> Task item: Whenever a line in the entries below contains "instance", copy that line.

> Record excerpts:
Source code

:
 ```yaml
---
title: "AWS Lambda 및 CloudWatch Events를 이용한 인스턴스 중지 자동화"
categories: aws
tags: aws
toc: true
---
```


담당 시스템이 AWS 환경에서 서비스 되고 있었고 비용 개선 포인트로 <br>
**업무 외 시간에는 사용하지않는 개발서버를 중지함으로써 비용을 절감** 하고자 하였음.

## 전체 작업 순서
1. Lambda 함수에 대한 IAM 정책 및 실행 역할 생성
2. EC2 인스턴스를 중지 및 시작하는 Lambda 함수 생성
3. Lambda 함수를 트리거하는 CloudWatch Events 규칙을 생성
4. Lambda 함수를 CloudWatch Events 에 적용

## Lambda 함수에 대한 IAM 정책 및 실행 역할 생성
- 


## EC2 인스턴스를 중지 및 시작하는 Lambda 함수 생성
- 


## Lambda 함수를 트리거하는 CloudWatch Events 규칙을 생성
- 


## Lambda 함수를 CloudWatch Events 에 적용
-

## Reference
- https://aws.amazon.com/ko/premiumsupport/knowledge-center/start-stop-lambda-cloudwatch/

---

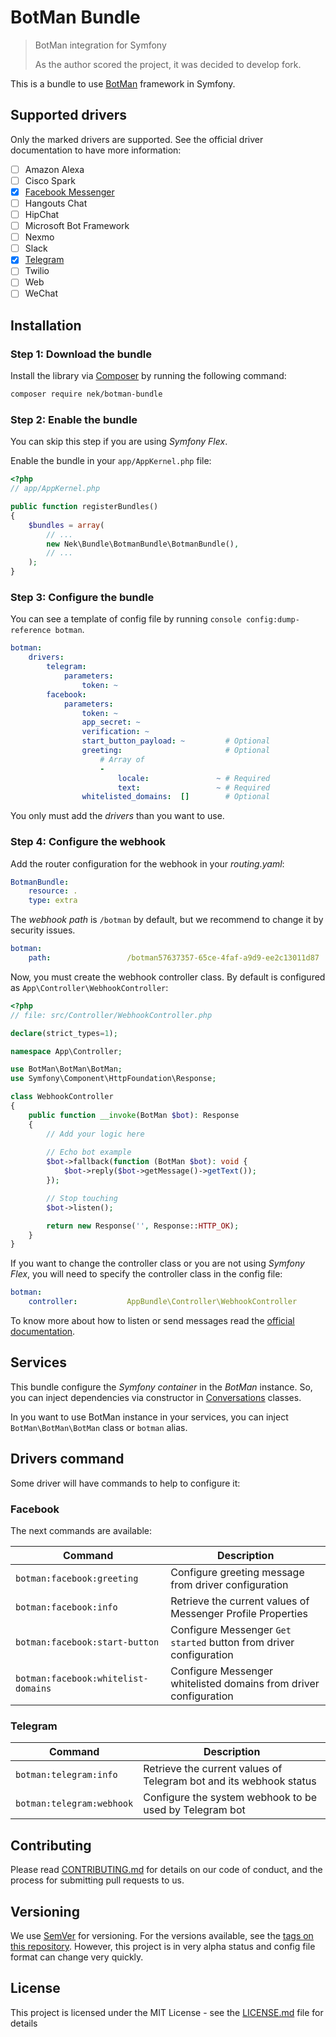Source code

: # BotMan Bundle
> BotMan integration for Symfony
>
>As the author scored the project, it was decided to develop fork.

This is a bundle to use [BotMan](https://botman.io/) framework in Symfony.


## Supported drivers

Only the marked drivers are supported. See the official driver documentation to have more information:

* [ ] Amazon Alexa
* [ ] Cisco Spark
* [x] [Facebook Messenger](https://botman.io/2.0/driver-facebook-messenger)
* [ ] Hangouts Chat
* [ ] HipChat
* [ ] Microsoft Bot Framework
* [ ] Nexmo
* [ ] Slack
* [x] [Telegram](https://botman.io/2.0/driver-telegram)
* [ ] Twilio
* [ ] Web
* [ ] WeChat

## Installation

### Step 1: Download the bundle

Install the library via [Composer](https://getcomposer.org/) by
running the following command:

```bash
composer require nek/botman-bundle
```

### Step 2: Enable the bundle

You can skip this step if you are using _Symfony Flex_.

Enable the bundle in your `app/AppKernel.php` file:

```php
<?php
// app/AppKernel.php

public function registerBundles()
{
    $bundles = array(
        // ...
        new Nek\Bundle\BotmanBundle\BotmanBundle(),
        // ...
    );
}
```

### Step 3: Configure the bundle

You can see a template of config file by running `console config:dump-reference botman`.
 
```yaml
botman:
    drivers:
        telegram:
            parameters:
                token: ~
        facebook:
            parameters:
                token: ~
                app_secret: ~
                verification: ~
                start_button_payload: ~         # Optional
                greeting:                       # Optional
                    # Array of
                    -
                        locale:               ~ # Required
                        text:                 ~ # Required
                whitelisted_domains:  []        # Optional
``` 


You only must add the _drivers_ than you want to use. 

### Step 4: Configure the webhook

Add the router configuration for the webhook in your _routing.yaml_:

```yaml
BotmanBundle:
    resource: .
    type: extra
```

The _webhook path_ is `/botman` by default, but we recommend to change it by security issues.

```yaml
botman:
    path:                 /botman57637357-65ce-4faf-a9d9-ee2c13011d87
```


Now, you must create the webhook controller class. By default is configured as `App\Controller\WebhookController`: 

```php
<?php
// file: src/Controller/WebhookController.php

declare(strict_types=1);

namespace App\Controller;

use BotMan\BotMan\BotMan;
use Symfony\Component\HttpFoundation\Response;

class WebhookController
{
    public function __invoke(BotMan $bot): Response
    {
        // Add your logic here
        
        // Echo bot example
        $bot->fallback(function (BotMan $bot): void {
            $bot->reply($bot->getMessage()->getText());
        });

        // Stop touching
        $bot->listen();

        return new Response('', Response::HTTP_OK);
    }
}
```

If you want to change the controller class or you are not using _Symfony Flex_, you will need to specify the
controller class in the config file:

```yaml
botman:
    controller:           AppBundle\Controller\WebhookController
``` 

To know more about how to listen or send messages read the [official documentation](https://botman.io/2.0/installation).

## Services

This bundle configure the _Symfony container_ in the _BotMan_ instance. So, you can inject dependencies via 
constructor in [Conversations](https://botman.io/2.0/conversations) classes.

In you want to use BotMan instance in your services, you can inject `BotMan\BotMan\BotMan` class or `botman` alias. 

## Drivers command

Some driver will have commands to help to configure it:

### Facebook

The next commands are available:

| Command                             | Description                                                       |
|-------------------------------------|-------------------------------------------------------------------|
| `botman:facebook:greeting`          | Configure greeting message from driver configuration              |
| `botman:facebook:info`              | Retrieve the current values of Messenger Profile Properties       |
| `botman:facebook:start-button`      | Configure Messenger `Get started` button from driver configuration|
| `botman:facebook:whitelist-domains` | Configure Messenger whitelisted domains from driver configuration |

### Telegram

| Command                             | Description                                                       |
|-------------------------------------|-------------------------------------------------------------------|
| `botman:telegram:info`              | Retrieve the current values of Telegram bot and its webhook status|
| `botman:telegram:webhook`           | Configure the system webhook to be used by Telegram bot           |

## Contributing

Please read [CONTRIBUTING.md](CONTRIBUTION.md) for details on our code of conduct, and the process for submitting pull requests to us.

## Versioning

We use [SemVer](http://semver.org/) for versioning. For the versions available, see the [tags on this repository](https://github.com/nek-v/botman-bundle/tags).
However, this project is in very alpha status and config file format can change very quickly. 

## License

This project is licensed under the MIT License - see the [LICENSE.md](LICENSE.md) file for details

> Problem solution:
This bundle configure the _Symfony container_ in the _BotMan_ instance. So, you can inject dependencies via 
In you want to use BotMan instance in your services, you can inject `BotMan\BotMan\BotMan` class or `botman` alias. 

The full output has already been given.